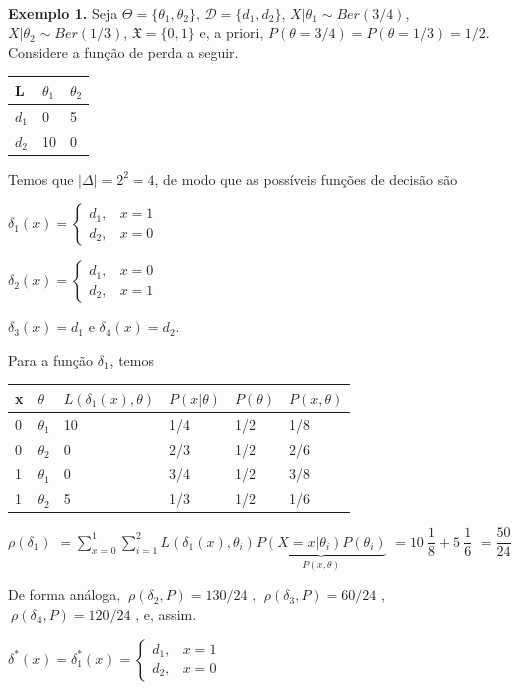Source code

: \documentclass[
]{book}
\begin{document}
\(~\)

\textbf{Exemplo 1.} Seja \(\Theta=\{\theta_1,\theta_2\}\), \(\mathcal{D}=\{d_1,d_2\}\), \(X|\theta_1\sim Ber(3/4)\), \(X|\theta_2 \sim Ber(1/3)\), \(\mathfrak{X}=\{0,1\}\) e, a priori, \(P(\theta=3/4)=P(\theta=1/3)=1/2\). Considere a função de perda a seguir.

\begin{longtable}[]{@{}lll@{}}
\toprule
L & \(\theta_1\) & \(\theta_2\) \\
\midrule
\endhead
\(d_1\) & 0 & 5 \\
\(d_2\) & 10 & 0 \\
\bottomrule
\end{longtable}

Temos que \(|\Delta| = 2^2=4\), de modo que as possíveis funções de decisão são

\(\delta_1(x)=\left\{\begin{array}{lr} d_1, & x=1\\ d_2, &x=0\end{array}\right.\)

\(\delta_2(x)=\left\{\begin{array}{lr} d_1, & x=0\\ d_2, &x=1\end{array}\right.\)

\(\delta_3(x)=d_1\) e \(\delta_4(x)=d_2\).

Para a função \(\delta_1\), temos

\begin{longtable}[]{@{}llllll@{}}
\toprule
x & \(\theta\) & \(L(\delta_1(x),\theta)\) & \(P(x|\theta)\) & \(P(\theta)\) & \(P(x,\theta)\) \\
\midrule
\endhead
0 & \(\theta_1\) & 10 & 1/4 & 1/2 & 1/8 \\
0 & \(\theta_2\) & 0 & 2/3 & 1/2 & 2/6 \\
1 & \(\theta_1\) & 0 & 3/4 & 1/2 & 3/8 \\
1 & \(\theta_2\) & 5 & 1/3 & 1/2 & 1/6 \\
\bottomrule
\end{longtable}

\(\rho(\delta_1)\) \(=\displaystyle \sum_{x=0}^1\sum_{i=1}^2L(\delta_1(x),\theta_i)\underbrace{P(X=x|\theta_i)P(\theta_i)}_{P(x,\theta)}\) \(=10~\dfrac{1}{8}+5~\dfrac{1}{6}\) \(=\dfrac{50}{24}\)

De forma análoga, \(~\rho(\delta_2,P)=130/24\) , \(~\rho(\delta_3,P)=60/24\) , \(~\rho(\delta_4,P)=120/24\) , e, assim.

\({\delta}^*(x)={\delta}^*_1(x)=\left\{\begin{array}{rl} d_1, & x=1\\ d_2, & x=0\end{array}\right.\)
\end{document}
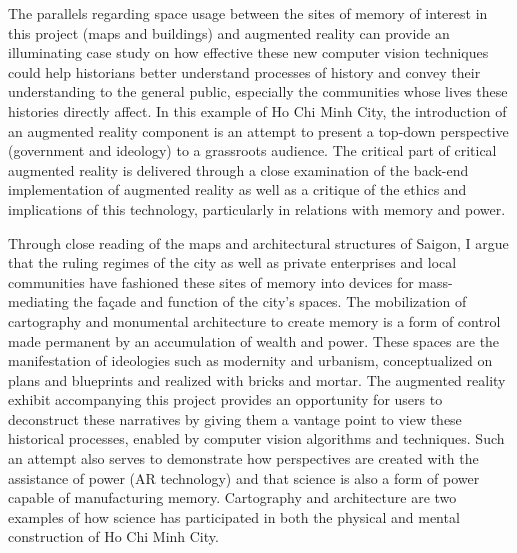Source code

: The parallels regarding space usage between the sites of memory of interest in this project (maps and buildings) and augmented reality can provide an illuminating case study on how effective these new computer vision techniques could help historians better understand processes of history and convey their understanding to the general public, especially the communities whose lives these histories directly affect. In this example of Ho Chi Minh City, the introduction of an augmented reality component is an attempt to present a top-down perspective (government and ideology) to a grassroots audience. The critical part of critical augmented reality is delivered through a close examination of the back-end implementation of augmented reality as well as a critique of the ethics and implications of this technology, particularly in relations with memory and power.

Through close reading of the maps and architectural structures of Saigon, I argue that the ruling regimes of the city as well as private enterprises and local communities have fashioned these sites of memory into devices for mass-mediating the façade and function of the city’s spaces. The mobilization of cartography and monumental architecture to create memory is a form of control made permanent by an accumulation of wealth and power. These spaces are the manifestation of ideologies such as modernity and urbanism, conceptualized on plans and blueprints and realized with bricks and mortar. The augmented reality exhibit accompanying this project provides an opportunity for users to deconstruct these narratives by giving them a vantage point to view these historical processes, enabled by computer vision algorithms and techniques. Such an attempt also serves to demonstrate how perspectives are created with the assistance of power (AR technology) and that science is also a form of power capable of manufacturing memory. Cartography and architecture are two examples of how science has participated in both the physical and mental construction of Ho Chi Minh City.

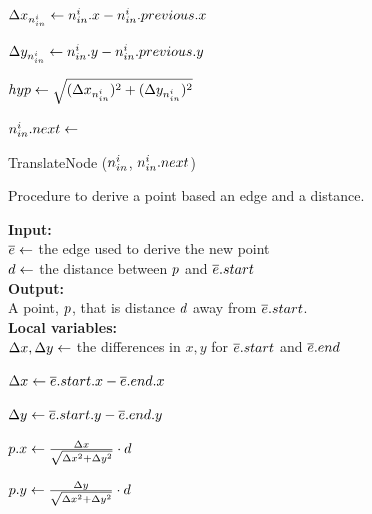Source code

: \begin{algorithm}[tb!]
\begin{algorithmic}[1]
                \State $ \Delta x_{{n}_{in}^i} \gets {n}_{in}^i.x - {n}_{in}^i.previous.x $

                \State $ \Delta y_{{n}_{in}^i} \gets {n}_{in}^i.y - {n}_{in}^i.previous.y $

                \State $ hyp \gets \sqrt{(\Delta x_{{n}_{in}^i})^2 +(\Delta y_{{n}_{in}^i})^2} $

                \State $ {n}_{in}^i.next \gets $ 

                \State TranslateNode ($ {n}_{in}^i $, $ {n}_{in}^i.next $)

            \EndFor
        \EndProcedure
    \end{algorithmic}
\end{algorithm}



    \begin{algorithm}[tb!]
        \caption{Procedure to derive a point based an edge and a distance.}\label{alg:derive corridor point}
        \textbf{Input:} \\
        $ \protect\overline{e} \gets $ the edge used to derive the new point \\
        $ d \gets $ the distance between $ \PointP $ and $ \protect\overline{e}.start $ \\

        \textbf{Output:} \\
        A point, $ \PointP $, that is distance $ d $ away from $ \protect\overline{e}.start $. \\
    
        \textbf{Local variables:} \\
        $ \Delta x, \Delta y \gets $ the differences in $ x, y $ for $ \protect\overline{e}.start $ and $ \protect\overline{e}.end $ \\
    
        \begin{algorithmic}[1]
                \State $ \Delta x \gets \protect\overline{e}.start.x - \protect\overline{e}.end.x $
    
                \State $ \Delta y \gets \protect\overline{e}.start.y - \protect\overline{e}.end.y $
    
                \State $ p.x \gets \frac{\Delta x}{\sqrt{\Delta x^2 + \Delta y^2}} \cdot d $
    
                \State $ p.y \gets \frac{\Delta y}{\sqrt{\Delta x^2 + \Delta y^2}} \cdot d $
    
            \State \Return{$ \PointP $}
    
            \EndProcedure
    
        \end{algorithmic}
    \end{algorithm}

- - - -

» **WHAT NEEDS TO BE DONE**
Exactly as written, copy the entries above without their pictures.

» **FINISHED TASK**
Source code

: \documentclass[
]{book}
\begin{document}
\(~\)

\textbf{Exemplo 1.} Seja \(\Theta=\{\theta_1,\theta_2\}\), \(\mathcal{D}=\{d_1,d_2\}\), \(X|\theta_1\sim Ber(3/4)\), \(X|\theta_2 \sim Ber(1/3)\), \(\mathfrak{X}=\{0,1\}\) e, a priori, \(P(\theta=3/4)=P(\theta=1/3)=1/2\). Considere a função de perda a seguir.

\begin{longtable}[]{@{}lll@{}}
\toprule
L & \(\theta_1\) & \(\theta_2\) \\
\midrule
\endhead
\(d_1\) & 0 & 5 \\
\(d_2\) & 10 & 0 \\
\bottomrule
\end{longtable}

Temos que \(|\Delta| = 2^2=4\), de modo que as possíveis funções de decisão são

\(\delta_1(x)=\left\{\begin{array}{lr} d_1, & x=1\\ d_2, &x=0\end{array}\right.\)

\(\delta_2(x)=\left\{\begin{array}{lr} d_1, & x=0\\ d_2, &x=1\end{array}\right.\)

\(\delta_3(x)=d_1\) e \(\delta_4(x)=d_2\).

Para a função \(\delta_1\), temos

\begin{longtable}[]{@{}llllll@{}}
\toprule
x & \(\theta\) & \(L(\delta_1(x),\theta)\) & \(P(x|\theta)\) & \(P(\theta)\) & \(P(x,\theta)\) \\
\midrule
\endhead
0 & \(\theta_1\) & 10 & 1/4 & 1/2 & 1/8 \\
0 & \(\theta_2\) & 0 & 2/3 & 1/2 & 2/6 \\
1 & \(\theta_1\) & 0 & 3/4 & 1/2 & 3/8 \\
1 & \(\theta_2\) & 5 & 1/3 & 1/2 & 1/6 \\
\bottomrule
\end{longtable}

\(\rho(\delta_1)\) \(=\displaystyle \sum_{x=0}^1\sum_{i=1}^2L(\delta_1(x),\theta_i)\underbrace{P(X=x|\theta_i)P(\theta_i)}_{P(x,\theta)}\) \(=10~\dfrac{1}{8}+5~\dfrac{1}{6}\) \(=\dfrac{50}{24}\)

De forma análoga, \(~\rho(\delta_2,P)=130/24\) , \(~\rho(\delta_3,P)=60/24\) , \(~\rho(\delta_4,P)=120/24\) , e, assim.

\({\delta}^*(x)={\delta}^*_1(x)=\left\{\begin{array}{rl} d_1, & x=1\\ d_2, & x=0\end{array}\right.\)
\end{document}
Source code

: The parallels regarding space usage between the sites of memory of interest in this project (maps and buildings) and augmented reality can provide an illuminating case study on how effective these new computer vision techniques could help historians better understand processes of history and convey their understanding to the general public, especially the communities whose lives these histories directly affect. In this example of Ho Chi Minh City, the introduction of an augmented reality component is an attempt to present a top-down perspective (government and ideology) to a grassroots audience. The critical part of critical augmented reality is delivered through a close examination of the back-end implementation of augmented reality as well as a critique of the ethics and implications of this technology, particularly in relations with memory and power.

Through close reading of the maps and architectural structures of Saigon, I argue that the ruling regimes of the city as well as private enterprises and local communities have fashioned these sites of memory into devices for mass-mediating the façade and function of the city’s spaces. The mobilization of cartography and monumental architecture to create memory is a form of control made permanent by an accumulation of wealth and power. These spaces are the manifestation of ideologies such as modernity and urbanism, conceptualized on plans and blueprints and realized with bricks and mortar. The augmented reality exhibit accompanying this project provides an opportunity for users to deconstruct these narratives by giving them a vantage point to view these historical processes, enabled by computer vision algorithms and techniques. Such an attempt also serves to demonstrate how perspectives are created with the assistance of power (AR technology) and that science is also a form of power capable of manufacturing memory. Cartography and architecture are two examples of how science has participated in both the physical and mental construction of Ho Chi Minh City.

Source code

: \begin{algorithm}[tb!]
\begin{algorithmic}[1]
                \State $ \Delta x_{{n}_{in}^i} \gets {n}_{in}^i.x - {n}_{in}^i.previous.x $

                \State $ \Delta y_{{n}_{in}^i} \gets {n}_{in}^i.y - {n}_{in}^i.previous.y $

                \State $ hyp \gets \sqrt{(\Delta x_{{n}_{in}^i})^2 +(\Delta y_{{n}_{in}^i})^2} $

                \State $ {n}_{in}^i.next \gets $ 

                \State TranslateNode ($ {n}_{in}^i $, $ {n}_{in}^i.next $)

            \EndFor
        \EndProcedure
    \end{algorithmic}
\end{algorithm}



    \begin{algorithm}[tb!]
        \caption{Procedure to derive a point based an edge and a distance.}\label{alg:derive corridor point}
        \textbf{Input:} \\
        $ \protect\overline{e} \gets $ the edge used to derive the new point \\
        $ d \gets $ the distance between $ \PointP $ and $ \protect\overline{e}.start $ \\

        \textbf{Output:} \\
        A point, $ \PointP $, that is distance $ d $ away from $ \protect\overline{e}.start $. \\
    
        \textbf{Local variables:} \\
        $ \Delta x, \Delta y \gets $ the differences in $ x, y $ for $ \protect\overline{e}.start $ and $ \protect\overline{e}.end $ \\
    
        \begin{algorithmic}[1]
                \State $ \Delta x \gets \protect\overline{e}.start.x - \protect\overline{e}.end.x $
    
                \State $ \Delta y \gets \protect\overline{e}.start.y - \protect\overline{e}.end.y $
    
                \State $ p.x \gets \frac{\Delta x}{\sqrt{\Delta x^2 + \Delta y^2}} \cdot d $
    
                \State $ p.y \gets \frac{\Delta y}{\sqrt{\Delta x^2 + \Delta y^2}} \cdot d $
    
            \State \Return{$ \PointP $}
    
            \EndProcedure
    
        \end{algorithmic}
    \end{algorithm}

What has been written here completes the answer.